I discovered last night some script kiddie has had access to one of my servers for the last six months

They seem to have only been using it to run poker apps and logging into PayPal (they had also turned off automatic Windows updates and created their own admin user, neither of which I had noticed).

Still, not good, I feel violated.

I've been trying to puzzle out how they broke in, I've just realised how.

The server is virtual and was based on an old Win2k3 VMWare image that I inherited from a colleague. The administrator password was very stupidly set to a dictionary word, we used the same admin password on all throw away images.

I never log into it as admin so I'd forgotten that. I'd never worried about the password as that server isn't exposed to the Internet except via port 80.

I changed its IP address some time ago, unfortunately I'd missed that the IP address had RDP and SSH ports open on the firewall

I had checked the open ports using ShieldsUp on grc.com, but hadn't noticed it was only probing a secondary IP address that isn't the one that had the two ports open. Doh.

I hope when you found this you immediately used their paypal login, changed the password, and drained their account...

pca

You're assuming it was their account

Yes my thoughts exactly.. I would probably be worried that someone is going to knock on your door and accuse you of credit card fraud or something like that. Ouch. Better make sure you have a lawyer on speed dial for a couple months.

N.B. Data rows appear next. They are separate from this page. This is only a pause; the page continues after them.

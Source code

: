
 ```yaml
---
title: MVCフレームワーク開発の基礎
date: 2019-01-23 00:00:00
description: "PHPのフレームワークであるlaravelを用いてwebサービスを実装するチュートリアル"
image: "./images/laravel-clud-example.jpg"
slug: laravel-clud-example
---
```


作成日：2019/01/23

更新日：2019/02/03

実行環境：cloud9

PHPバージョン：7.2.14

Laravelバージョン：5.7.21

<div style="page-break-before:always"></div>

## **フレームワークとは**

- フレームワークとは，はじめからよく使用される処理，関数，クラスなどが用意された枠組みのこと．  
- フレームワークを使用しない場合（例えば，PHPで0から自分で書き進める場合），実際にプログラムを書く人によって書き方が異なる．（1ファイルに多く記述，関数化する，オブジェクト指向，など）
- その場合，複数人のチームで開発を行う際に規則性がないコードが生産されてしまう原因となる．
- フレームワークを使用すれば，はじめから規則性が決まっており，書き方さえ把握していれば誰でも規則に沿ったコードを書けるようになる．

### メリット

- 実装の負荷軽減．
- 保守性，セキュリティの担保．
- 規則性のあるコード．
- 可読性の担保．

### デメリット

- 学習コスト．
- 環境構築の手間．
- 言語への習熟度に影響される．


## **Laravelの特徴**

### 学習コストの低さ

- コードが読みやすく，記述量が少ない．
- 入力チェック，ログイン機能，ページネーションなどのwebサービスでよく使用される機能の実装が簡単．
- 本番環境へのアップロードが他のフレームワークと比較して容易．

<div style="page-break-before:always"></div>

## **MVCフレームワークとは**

Sort of offtopic, but it is also worth checking https://shouldichangemypassword.com/ to see if your email address and password is on one of the LulzSec lists.

If so - change it now!

Maybe I'm paranoid, but that seems a great way to harvest emails for spammery.

I thought exactly the same thing. Which is why I did not try it.

Yep - just depends if you trust the individual who set the site up.

I do

...and my spam filter misses only about 1 spam mail every couple of weeks, but your mileage may vary.